The drug compound industry, which is responsible for altering drug ingredients to create medications for the individual needs of a patient, takes advantage of weak regulations in pursuit of big profits and leaves patients vulnerable to unsafe medications, writes the president of the National Medical Association in an op-ed for the Washington Examiner. According to Doris Brown, “Illicit compounders have been known to cut corners in order to increase volume, even though it’s against the law.”

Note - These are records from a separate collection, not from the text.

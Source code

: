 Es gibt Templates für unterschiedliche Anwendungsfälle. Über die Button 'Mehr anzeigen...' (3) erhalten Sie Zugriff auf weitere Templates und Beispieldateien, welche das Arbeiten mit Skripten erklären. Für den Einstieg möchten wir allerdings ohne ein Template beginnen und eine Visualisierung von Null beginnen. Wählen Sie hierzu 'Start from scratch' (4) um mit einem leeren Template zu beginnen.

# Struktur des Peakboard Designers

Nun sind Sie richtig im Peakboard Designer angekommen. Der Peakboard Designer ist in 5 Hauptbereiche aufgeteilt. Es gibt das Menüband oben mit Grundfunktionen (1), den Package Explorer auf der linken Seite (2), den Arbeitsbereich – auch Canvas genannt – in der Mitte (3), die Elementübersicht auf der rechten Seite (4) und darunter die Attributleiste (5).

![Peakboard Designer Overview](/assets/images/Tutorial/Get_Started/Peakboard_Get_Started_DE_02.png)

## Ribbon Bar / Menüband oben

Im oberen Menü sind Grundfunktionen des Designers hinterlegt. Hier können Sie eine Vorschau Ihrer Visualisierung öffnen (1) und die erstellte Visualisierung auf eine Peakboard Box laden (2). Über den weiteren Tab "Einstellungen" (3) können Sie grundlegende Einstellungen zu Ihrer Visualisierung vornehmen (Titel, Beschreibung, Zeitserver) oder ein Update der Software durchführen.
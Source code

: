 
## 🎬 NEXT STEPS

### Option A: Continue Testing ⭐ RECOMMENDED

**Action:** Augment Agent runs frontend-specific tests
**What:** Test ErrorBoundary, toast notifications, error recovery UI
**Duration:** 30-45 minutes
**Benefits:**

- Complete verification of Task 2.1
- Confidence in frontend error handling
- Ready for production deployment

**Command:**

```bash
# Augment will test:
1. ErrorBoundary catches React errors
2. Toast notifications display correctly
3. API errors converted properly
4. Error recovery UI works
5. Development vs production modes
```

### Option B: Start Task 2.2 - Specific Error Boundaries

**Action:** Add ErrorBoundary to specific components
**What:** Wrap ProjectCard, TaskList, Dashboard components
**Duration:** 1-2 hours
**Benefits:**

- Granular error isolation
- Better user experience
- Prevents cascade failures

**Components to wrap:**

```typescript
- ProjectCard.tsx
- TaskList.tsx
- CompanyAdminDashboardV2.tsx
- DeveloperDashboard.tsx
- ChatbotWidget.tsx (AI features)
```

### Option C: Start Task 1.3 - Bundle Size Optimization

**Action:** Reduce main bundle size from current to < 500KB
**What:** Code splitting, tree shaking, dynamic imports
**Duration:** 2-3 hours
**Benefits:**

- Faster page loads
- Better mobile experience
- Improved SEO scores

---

“Fraud is common, and patient illness, blindness, and death have been among the tragic results. Others have purposefully mixed in expensive, medically unnecessary ingredients into compounded medicines to drive up reimbursement rates through government health care services like Medicaid.” Brown references the meningitis outbreak of 2012, one of the worst pharmaceutical health crises in American history, in which 64 people died and 700 others were sick due to deplorable conditions in the compounding center. Not much has changed since, she noted, and only 30 percent of states require compounders to report “adverse events” – or any deaths, hospitalizations, or disabilities resulting from their compounded drugs. The FDA has signaled it is taking these issues seriously. Commissioner Scott Gottlieb recently announced an impending proposed rule setting current good manufacturing practice requirements for compounders.